WHAT IS BEING ASKED —
Your answer must be every line of the data that holds the string "master".

RECORDS SUPPLIED —
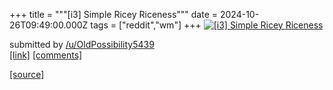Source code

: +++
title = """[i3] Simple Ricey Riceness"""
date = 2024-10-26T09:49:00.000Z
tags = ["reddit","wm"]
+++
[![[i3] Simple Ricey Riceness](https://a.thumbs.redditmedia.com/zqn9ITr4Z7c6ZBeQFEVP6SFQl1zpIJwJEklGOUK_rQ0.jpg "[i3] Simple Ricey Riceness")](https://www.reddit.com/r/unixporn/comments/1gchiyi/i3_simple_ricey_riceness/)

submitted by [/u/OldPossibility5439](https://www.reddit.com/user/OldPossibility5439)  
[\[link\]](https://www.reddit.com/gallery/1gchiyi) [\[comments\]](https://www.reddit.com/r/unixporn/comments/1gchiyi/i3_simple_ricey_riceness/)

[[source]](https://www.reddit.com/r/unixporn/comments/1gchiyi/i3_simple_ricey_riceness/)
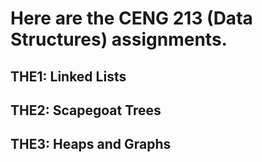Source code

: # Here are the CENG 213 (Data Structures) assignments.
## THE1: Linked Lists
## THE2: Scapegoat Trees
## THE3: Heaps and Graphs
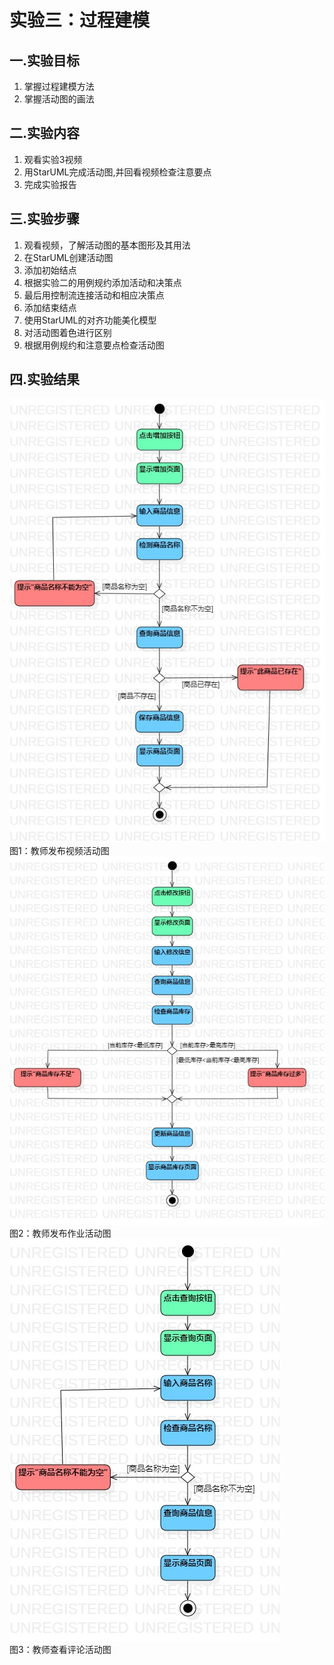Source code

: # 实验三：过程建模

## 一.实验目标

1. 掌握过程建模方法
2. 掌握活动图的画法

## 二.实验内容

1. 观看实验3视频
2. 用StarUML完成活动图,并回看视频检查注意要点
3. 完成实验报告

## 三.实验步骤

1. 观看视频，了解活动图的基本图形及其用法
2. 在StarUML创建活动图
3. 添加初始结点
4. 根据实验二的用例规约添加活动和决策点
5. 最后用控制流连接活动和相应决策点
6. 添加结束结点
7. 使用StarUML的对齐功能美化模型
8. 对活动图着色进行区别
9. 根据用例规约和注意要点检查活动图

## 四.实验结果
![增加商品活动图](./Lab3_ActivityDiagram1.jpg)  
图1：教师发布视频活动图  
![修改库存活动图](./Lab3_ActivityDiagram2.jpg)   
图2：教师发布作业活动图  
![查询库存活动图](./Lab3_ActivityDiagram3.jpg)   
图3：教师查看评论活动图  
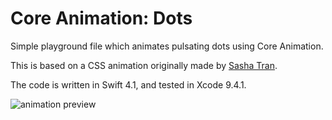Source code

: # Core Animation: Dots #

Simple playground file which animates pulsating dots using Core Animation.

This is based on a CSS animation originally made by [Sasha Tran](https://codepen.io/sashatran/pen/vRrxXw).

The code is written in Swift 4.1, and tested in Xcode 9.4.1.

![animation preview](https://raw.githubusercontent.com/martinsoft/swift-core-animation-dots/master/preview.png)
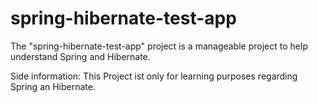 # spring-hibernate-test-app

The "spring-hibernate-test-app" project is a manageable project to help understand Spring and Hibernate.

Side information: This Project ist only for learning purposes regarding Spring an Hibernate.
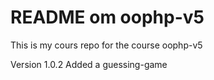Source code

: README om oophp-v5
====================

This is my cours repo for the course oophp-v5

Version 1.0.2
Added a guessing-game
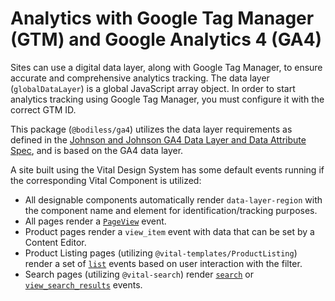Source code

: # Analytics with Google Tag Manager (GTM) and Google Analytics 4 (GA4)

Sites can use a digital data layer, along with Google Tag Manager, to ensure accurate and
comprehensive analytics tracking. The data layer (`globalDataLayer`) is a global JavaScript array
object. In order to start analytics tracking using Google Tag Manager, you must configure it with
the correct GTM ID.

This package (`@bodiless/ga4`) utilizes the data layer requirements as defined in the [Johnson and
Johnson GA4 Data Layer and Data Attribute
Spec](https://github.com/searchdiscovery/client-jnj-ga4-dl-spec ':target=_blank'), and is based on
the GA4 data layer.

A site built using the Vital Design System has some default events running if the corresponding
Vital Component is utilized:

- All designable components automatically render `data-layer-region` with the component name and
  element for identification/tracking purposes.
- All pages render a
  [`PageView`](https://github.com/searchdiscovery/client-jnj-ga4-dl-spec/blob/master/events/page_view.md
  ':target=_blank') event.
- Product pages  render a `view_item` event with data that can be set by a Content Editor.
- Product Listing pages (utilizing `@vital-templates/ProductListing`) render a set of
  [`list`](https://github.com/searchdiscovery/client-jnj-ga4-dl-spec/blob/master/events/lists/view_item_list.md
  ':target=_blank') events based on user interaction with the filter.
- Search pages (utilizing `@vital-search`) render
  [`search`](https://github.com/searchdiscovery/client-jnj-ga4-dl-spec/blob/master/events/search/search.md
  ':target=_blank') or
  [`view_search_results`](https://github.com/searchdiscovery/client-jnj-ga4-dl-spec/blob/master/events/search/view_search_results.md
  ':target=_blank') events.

EXPECTED OUTPUT —
![animation preview](https://raw.githubusercontent.com/martinsoft/swift-core-animation-dots/master/preview.png)
  [`PageView`](https://github.com/searchdiscovery/client-jnj-ga4-dl-spec/blob/master/events/page_view.md
  [`list`](https://github.com/searchdiscovery/client-jnj-ga4-dl-spec/blob/master/events/lists/view_item_list.md
  [`search`](https://github.com/searchdiscovery/client-jnj-ga4-dl-spec/blob/master/events/search/search.md
  [`view_search_results`](https://github.com/searchdiscovery/client-jnj-ga4-dl-spec/blob/master/events/search/view_search_results.md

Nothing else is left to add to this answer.